● Exercise brief
Repeat the first line of the listing and each line after it, exactly, through the line containing "This is our".

● The data
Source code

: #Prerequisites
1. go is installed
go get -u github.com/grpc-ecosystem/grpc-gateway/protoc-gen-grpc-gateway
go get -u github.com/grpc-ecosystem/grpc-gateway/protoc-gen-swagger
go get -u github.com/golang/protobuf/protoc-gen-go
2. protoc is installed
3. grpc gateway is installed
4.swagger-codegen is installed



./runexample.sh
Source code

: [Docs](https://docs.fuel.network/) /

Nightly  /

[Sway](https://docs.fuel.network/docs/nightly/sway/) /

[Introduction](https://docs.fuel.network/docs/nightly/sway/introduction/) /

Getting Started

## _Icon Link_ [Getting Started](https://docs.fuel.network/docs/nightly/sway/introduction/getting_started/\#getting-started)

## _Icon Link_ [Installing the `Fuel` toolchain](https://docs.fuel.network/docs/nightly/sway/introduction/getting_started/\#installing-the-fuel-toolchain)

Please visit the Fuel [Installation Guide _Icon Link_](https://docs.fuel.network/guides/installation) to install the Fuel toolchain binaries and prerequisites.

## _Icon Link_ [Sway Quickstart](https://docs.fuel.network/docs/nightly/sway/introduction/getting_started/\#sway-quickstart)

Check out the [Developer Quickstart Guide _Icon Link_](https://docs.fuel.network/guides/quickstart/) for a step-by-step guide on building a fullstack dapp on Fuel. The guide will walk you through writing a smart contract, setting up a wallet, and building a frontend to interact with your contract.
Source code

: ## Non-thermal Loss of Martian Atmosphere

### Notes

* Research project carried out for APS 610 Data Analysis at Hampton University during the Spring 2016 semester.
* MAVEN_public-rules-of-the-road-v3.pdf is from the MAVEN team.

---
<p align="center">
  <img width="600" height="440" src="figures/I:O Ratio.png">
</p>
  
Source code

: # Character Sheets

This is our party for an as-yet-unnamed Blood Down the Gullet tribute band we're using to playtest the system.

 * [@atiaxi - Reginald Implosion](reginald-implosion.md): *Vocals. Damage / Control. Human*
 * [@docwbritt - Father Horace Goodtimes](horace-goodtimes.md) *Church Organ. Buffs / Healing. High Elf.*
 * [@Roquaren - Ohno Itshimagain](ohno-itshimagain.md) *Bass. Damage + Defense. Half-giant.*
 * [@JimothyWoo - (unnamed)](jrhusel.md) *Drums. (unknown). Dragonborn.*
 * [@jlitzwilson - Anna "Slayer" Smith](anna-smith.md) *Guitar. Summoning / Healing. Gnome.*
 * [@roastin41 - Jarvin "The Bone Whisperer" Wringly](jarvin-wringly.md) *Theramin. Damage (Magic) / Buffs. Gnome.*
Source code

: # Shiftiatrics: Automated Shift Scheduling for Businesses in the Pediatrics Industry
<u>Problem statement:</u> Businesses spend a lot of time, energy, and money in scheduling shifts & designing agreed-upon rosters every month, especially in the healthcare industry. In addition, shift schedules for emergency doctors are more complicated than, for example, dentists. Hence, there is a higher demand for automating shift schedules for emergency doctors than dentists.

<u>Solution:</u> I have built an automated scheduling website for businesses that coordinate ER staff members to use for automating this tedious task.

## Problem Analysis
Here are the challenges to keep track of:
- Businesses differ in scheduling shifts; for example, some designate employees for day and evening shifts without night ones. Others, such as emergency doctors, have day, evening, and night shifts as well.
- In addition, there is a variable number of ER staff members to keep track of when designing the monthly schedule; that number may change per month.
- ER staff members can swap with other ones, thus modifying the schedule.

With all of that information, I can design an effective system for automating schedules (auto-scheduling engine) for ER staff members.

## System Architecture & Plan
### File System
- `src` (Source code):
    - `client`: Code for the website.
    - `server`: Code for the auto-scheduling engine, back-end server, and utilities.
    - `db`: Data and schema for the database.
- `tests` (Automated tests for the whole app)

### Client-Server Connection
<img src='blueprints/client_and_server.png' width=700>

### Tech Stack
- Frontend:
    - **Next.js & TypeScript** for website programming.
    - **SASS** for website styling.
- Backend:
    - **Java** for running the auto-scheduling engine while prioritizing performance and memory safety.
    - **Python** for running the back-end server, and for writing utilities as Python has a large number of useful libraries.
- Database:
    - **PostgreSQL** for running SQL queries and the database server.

● The answer
Source code

: #Prerequisites
1. go is installed
go get -u github.com/grpc-ecosystem/grpc-gateway/protoc-gen-grpc-gateway
go get -u github.com/grpc-ecosystem/grpc-gateway/protoc-gen-swagger
go get -u github.com/golang/protobuf/protoc-gen-go
2. protoc is installed
3. grpc gateway is installed
4.swagger-codegen is installed



./runexample.sh
Source code

: [Docs](https://docs.fuel.network/) /

Nightly  /

[Sway](https://docs.fuel.network/docs/nightly/sway/) /

[Introduction](https://docs.fuel.network/docs/nightly/sway/introduction/) /

Getting Started

## _Icon Link_ [Getting Started](https://docs.fuel.network/docs/nightly/sway/introduction/getting_started/\#getting-started)

## _Icon Link_ [Installing the `Fuel` toolchain](https://docs.fuel.network/docs/nightly/sway/introduction/getting_started/\#installing-the-fuel-toolchain)

Please visit the Fuel [Installation Guide _Icon Link_](https://docs.fuel.network/guides/installation) to install the Fuel toolchain binaries and prerequisites.

## _Icon Link_ [Sway Quickstart](https://docs.fuel.network/docs/nightly/sway/introduction/getting_started/\#sway-quickstart)

Check out the [Developer Quickstart Guide _Icon Link_](https://docs.fuel.network/guides/quickstart/) for a step-by-step guide on building a fullstack dapp on Fuel. The guide will walk you through writing a smart contract, setting up a wallet, and building a frontend to interact with your contract.
Source code

: ## Non-thermal Loss of Martian Atmosphere

### Notes

* Research project carried out for APS 610 Data Analysis at Hampton University during the Spring 2016 semester.
* MAVEN_public-rules-of-the-road-v3.pdf is from the MAVEN team.

---
<p align="center">
  <img width="600" height="440" src="figures/I:O Ratio.png">
</p>
  
Source code

: # Character Sheets

This is our party for an as-yet-unnamed Blood Down the Gullet tribute band we're using to playtest the system.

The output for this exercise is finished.